[[ RECORDS TO USE open ]]

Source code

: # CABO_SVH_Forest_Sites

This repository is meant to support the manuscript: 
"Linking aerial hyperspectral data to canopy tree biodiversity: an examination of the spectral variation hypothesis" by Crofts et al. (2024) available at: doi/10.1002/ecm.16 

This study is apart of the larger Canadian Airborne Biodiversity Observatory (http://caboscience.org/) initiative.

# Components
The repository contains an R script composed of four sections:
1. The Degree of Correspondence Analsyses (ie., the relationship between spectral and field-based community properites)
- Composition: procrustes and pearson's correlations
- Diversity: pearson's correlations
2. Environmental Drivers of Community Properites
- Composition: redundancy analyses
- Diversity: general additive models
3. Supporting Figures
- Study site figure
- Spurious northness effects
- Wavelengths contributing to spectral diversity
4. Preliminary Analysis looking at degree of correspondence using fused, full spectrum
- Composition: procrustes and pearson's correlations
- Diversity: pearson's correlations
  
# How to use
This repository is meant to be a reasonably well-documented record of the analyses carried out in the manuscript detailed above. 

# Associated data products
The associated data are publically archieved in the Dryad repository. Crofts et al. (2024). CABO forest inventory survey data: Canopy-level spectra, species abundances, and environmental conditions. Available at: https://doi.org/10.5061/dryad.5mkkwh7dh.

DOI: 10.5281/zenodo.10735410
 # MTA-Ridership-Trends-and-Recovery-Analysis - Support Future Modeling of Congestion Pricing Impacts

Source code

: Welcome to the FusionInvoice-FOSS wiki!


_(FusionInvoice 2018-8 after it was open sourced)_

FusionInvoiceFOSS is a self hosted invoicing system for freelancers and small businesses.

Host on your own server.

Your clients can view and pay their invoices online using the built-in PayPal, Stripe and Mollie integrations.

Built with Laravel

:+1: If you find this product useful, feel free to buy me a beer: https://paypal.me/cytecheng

[[ RECORDS TO USE closed ]]

## ASSIGNMENT
Find the lines of the material that hold the word "Crofts" and report their count alone.

## YOUR RESPONSE
2